The reply should contain only the lines from the start of the records through the line with "#### Maimonides, *Mishneh", reproduced verbatim and without pictures.

****************

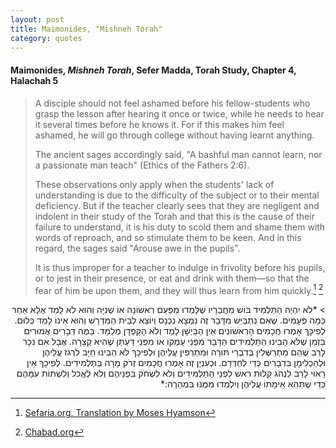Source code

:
 ```yaml
---
layout: post
title: Maimonides, "Mishneh Torah"
category: quotes
---
```


#### Maimonides, *Mishneh Torah*, Sefer Madda, Torah Study, Chapter 4, Halachah 5

> A disciple should not feel ashamed before his fellow-students who grasp the lesson after hearing it once or twice, while he needs to hear it several times before he knows it. For if this makes him feel ashamed, he will go through college without having learnt anything.
>
> The ancient sages accordingly said, "A bashful man cannot learn, nor a passionate man teach" (Ethics of the Fathers 2:6).
>
> These observations only apply when the students' lack of understanding is due to the difficulty of the subject or to their mental deficiency. But if the teacher clearly sees that they are negligent and indolent in their study of the Torah and that this is the cause of their failure to understand, it is his duty to scold them and shame them with words of reproach, and so stimulate them to be keen. And in this regard, the sages said "Arouse awe in the pupils".
>
> It is thus improper for a teacher to indulge in frivolity before his pupils, or to jest in their presence, or eat and drink with them—so that the fear of him be upon them, and they will thus learn from him quickly.[^1] [^2]

[^1]: [Sefaria.org. Translation by Moses Hyamson](https://www.sefaria.org/Mishneh_Torah%2C_Torah_Study.1?ven=The_Mishneh_Torah_by_Maimonides._trans._by_Moses_Hyamson,_1937-1949&lang=en)  
<div dir="rtl">
    > *לֹא יִהְיֶה הַתַּלְמִיד בּוֹשׁ מֵחֲבֵרָיו שֶׁלָּמְדוּ מִפַּעַם רִאשׁוֹנָה אוֹ שְׁנִיָּה וְהוּא לֹא לָמַד אֶלָּא אַחַר כַּמָּה פְּעָמִים. שֶׁאִם נִתְבַּיֵּשׁ מִדָּבָר זֶה נִמְצָא נִכְנָס וְיוֹצֵא לְבֵית הַמִּדְרָשׁ וְהוּא אֵינוֹ לָמֵד כְּלוּם. לְפִיכָךְ אָמְרוּ חֲכָמִים הָרִאשׁוֹנִים אֵין הַבַּיְשָׁן לָמֵד וְלֹא הַקַּפְּדָן מְלַמֵּד. בַּמֶּה דְּבָרִים אֲמוּרִים בִּזְמַן שֶׁלֹּא הֵבִינוּ הַתַּלְמִידִים הַדָּבָר מִפְּנֵי עָמְקוֹ אוֹ מִפְּנֵי דַּעְתָּן שֶׁהִיא קְצָרָה. אֲבָל אִם נִכָּר לָרַב שֶׁהֵם מִתְרַשְּׁלִין בְּדִבְרֵי תּוֹרָה וּמִתְרַפִּין עֲלֵיהֶן וּלְפִיכָךְ לֹא הֵבִינוּ חַיָּב לִרְגֹז עֲלֵיהֶן וּלְהַכְלִימָן בִּדְבָרִים כְּדֵי לְחַדְּדָם. וּכְעִנְיָן זֶה אָמְרוּ חֲכָמִים זְרֹק מָרָה בַּתַּלְמִידִים. לְפִיכָךְ אֵין רָאוּי לָרַב לִנְהֹג קַלּוּת רֹאשׁ לִפְנֵי הַתַּלְמִידִים וְלֹא לִשְׂחֹק בִּפְנֵיהֶם וְלֹא לֶאֱכל וְלִשְׁתּוֹת עִמָּהֶם כְּדֵי שֶׁתְּהֵא אֵימָתוֹ עֲלֵיהֶן וְיִלְמְדוּ מִמֶּנּוּ בִּמְהֵרָה:*
</div>
    
[^2]: [Chabad.org](https://www.chabad.org/library/article_cdo/aid/910977/jewish/Talmud-Torah-Chapter-Four.htm)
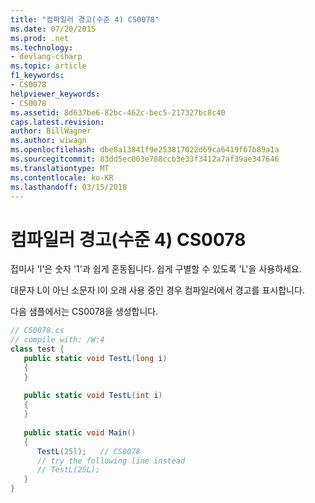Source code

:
 ```yaml
---
title: "컴파일러 경고(수준 4) CS0078"
ms.date: 07/20/2015
ms.prod: .net
ms.technology:
- devlang-csharp
ms.topic: article
f1_keywords:
- CS0078
helpviewer_keywords:
- CS0078
ms.assetid: 8d637be6-82bc-462c-bec5-217327bc8c40
caps.latest.revision: 
author: BillWagner
ms.author: wiwagn
ms.openlocfilehash: dbe8a13841f9e253817022d69ca6419f67b89a1a
ms.sourcegitcommit: 83dd5ec003e788ccb3e33f3412a7af39ae347646
ms.translationtype: MT
ms.contentlocale: ko-KR
ms.lasthandoff: 03/15/2018
---
```

# <a name="compiler-warning-level-4-cs0078"></a>컴파일러 경고(수준 4) CS0078
접미사 'l'은 숫자 '1'과 쉽게 혼동됩니다. 쉽게 구별할 수 있도록 'L'을 사용하세요.  
  
 대문자 L이 아닌 소문자 l이 오래 사용 중인 경우 컴파일러에서 경고를 표시합니다.  
  
 다음 샘플에서는 CS0078을 생성합니다.  
  
```csharp  
// CS0078.cs  
// compile with: /W:4  
class test {  
   public static void TestL(long i)  
   {  
   }  
  
   public static void TestL(int i)  
   {  
   }  
  
   public static void Main()  
   {  
      TestL(25l);   // CS0078  
      // try the following line instead  
      // TestL(25L);  
   }  
}  
```
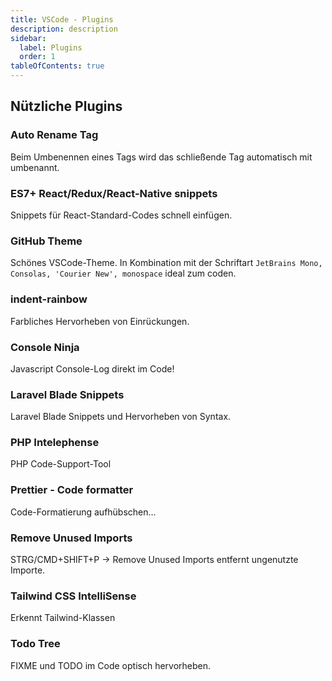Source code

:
 ```yaml
---
title: VSCode - Plugins
description: description
sidebar:
  label: Plugins
  order: 1
tableOfContents: true
---
```


## Nützliche Plugins

### Auto Rename Tag

Beim Umbenennen eines Tags wird das schließende Tag automatisch mit umbenannt.

### ES7+ React/Redux/React-Native snippets

Snippets für React-Standard-Codes schnell einfügen.

### GitHub Theme

Schönes VSCode-Theme. In Kombination mit der Schriftart `JetBrains Mono, Consolas, 'Courier New', monospace` ideal zum coden.

### indent-rainbow

Farbliches Hervorheben von Einrückungen.

### Console Ninja

Javascript Console-Log direkt im Code!

### Laravel Blade Snippets

Laravel Blade Snippets und Hervorheben von Syntax.

### PHP Intelephense

PHP Code-Support-Tool

### Prettier - Code formatter

Code-Formatierung aufhübschen...

### Remove Unused Imports

STRG/CMD+SHIFT+P -> Remove Unused Imports entfernt ungenutzte Importe.

### Tailwind CSS IntelliSense

Erkennt Tailwind-Klassen

### Todo Tree

FIXME und TODO im Code optisch hervorheben.


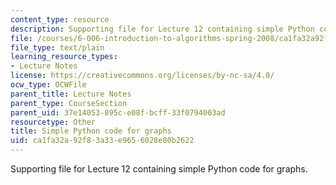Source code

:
```yaml
---
content_type: resource
description: Supporting file for Lecture 12 containing simple Python code for graphs.
file: /courses/6-006-introduction-to-algorithms-spring-2008/ca1fa32a92f83a33e9656028e80b2622_graph.py
file_type: text/plain
learning_resource_types:
- Lecture Notes
license: https://creativecommons.org/licenses/by-nc-sa/4.0/
ocw_type: OCWFile
parent_title: Lecture Notes
parent_type: CourseSection
parent_uid: 37e14053-895c-e08f-bcff-33f0794003ad
resourcetype: Other
title: Simple Python code for graphs
uid: ca1fa32a-92f8-3a33-e965-6028e80b2622
---
```

Supporting file for Lecture 12 containing simple Python code for graphs.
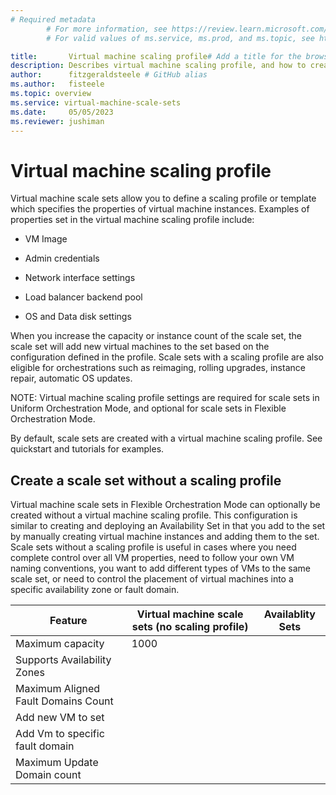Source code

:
 ```yaml
---
# Required metadata
		# For more information, see https://review.learn.microsoft.com/en-us/help/platform/learn-editor-add-metadata?branch=main
		# For valid values of ms.service, ms.prod, and ms.topic, see https://review.learn.microsoft.com/en-us/help/platform/metadata-taxonomies?branch=main

title:       Virtual machine scaling profile# Add a title for the browser tab
description: Describes virtual machine scaling profile, and how to create virtual machine scale set with and without one
author:      fitzgeraldsteele # GitHub alias
ms.author:   fisteele
ms.topic: overview
ms.service: virtual-machine-scale-sets
ms.date:     05/05/2023
ms.reviewer: jushiman
---
```


# Virtual machine scaling profile

Virtual machine scale sets allow you to define a scaling profile or template which specifies the properties of virtual machine instances. Examples of properties set in the virtual machine scaling profile include:

- VM Image

- Admin credentials

- Network interface settings

- Load balancer backend pool

- OS and Data disk settings

When you increase the capacity or instance count of the scale set, the scale set will add new virtual machines to the set based on the configuration defined in the profile. Scale sets with a scaling profile are also eligible for orchestrations such as reimaging, rolling upgrades, instance repair, automatic OS updates.

NOTE: Virtual machine scaling profile settings are required for scale sets in Uniform Orchestration Mode, and optional for scale sets in Flexible Orchestration Mode.

By default, scale sets are created with a virtual machine scaling profile. See quickstart and tutorials for examples.

## Create a scale set without a scaling profile

Virtual machine scale sets in Flexible Orchestration Mode can optionally be created without a virtual machine scaling profile. This configuration is similar to creating and deploying an Availability Set in that you add to the set by manually creating virtual machine instances and adding them to the set. Scale sets without a scaling profile is useful in cases where you need complete control over all VM properties, need to follow your own VM naming conventions, you want to add different types of VMs to the same scale set, or need to control the placement of virtual machines into a specific availability zone or fault domain.


| Feature | Virtual machine scale sets (no scaling profile) | Availablity Sets |
| -------- | -------- | -------- |
|Maximum capacity   | 1000   ||
|Supports Availability Zones|||
|Maximum Aligned Fault Domains Count |||
|Add new VM to set |||
|Add Vm to specific fault domain |||
|Maximum Update Domain count |||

****************

> [Solution for this problem]:
Source code

:
 ```yaml
---
layout: post
title: Maimonides, "Mishneh Torah"
category: quotes
---
```


#### Maimonides, *Mishneh Torah*, Sefer Madda, Torah Study, Chapter 4, Halachah 5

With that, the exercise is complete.